I could devote a book chapter to each of Tytla's achievements during the golden age of Disney animation. Along with Fred Moore he supervised the animation of Snow White's seven dwarves, work which proved to the public that animated characters could have all the humanity of their live action counterparts. Stromboli, his villainous puppeteer in Pinocchio, is frighteningly realistic as no other animated character I can think of.

His work on Fantasia's Night on Bald Mountain sequence is often called his best, understandably so, since many declare it the high water mark in the history of animation. The intensity of Tytla's Chernabog, the demon of the mountain, is truly awe-inspiring. Nevertheless, I would point to his work on the title character of Walt Disney's Dumbo as his crowning achievement.

As head animator for Dumbo he largely ignored the behavior of real elephants, instead basing his animation on his own infant son. It shows. While totally believable as an animal, the character reaches the audience on an elemental level. A silent character save for the occasional squeal, Dumbo is childhood innocence personified. The scene where he visits his mother in prison set the bar for tear-jerkers for the next seventy years. From the perfectly held moment of stillness before Dumbo breaks down sobbing through to the moment mother and son hold on their last moment of contact, Tytla's character choices are so strong I believe students would benefit from studying his work in an acting class.

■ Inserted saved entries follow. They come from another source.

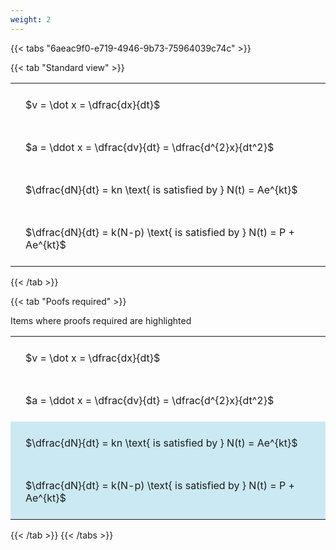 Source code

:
 ```yaml
---
weight: 2
---
```


{{< tabs "6aeac9f0-e719-4946-9b73-75964039c74c" >}}

{{< tab "Standard view" >}}

<style type="text/css">
#T_7c7da th.col_heading {
  text-align: left;
  font-size: 1em;
}
#T_7c7da td {
  text-align: left;
  font-size: 1em;
  padding: 1.5em;
}
</style>
<table id="T_7c7da">
  <thead>
  </thead>
  <tbody>
    <tr>
      <td id="T_7c7da_row0_col0" class="data row0 col0" >$v = \dot x = \dfrac{dx}{dt}$</td>
    </tr>
    <tr>
      <td id="T_7c7da_row1_col0" class="data row1 col0" >$a = \ddot x = \dfrac{dv}{dt} = \dfrac{d^{2}x}{dt^2}$</td>
    </tr>
    <tr>
      <td id="T_7c7da_row2_col0" class="data row2 col0" >$\dfrac{dN}{dt} = kn \text{ is satisfied by } N(t) = Ae^{kt}$</td>
    </tr>
    <tr>
      <td id="T_7c7da_row3_col0" class="data row3 col0" >$\dfrac{dN}{dt} = k(N-p) \text{ is satisfied by } N(t) = P + Ae^{kt}$</td>
    </tr>
  </tbody>
</table>
{{< /tab >}}

{{< tab "Poofs required" >}}

Items where proofs required are highlighted 
<br>
<style type="text/css">
#T_4a22e th.col_heading {
  text-align: left;
  font-size: 1em;
}
#T_4a22e td {
  text-align: left;
  font-size: 1em;
  padding: 1.5em;
}
#T_4a22e_row0_col0, #T_4a22e_row1_col0 {
  background-color: rgba(0,0,0,0);
}
#T_4a22e_row2_col0, #T_4a22e_row3_col0 {
  background-color: rgba(0,150,200, 0.2);
}
</style>
<table id="T_4a22e">
  <thead>
  </thead>
  <tbody>
    <tr>
      <td id="T_4a22e_row0_col0" class="data row0 col0" >$v = \dot x = \dfrac{dx}{dt}$</td>
    </tr>
    <tr>
      <td id="T_4a22e_row1_col0" class="data row1 col0" >$a = \ddot x = \dfrac{dv}{dt} = \dfrac{d^{2}x}{dt^2}$</td>
    </tr>
    <tr>
      <td id="T_4a22e_row2_col0" class="data row2 col0" >$\dfrac{dN}{dt} = kn \text{ is satisfied by } N(t) = Ae^{kt}$</td>
    </tr>
    <tr>
      <td id="T_4a22e_row3_col0" class="data row3 col0" >$\dfrac{dN}{dt} = k(N-p) \text{ is satisfied by } N(t) = P + Ae^{kt}$</td>
    </tr>
  </tbody>
</table>
{{< /tab >}}
{{< /tabs >}}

Animation technology has come a long way since Dumbo, but no computer can ever duplicate the overwhelming emotion Tytla was able to wring from his material. It's a testament to his skill that few outside animation aficionados like myself know his name. To most of the world Dumbo is as real as any character they encounter in a film. Even to a devoted fan like myself it is tough to conceive that a man could create such moments out of blank paper.

8 comments:

NATHANIEL R said...

gah. that BABY MINE moment in Dumbo. Total sobfest.

Anonymous said...

Perfect Unsung Hero choice! Baby Mine- don't get me started Nat.

Tim said...

Bill Tytla - we call him "Bill", we jackasses who like to pretend intimacy with people dead two decades before our own birth - is almost certainly my favorite Disney animator ever. The details of his departure from the company - bad feelings in the wake of the 1941 animator's strike, which led Walt to kind of hate him thereafter - never cease to make me sick.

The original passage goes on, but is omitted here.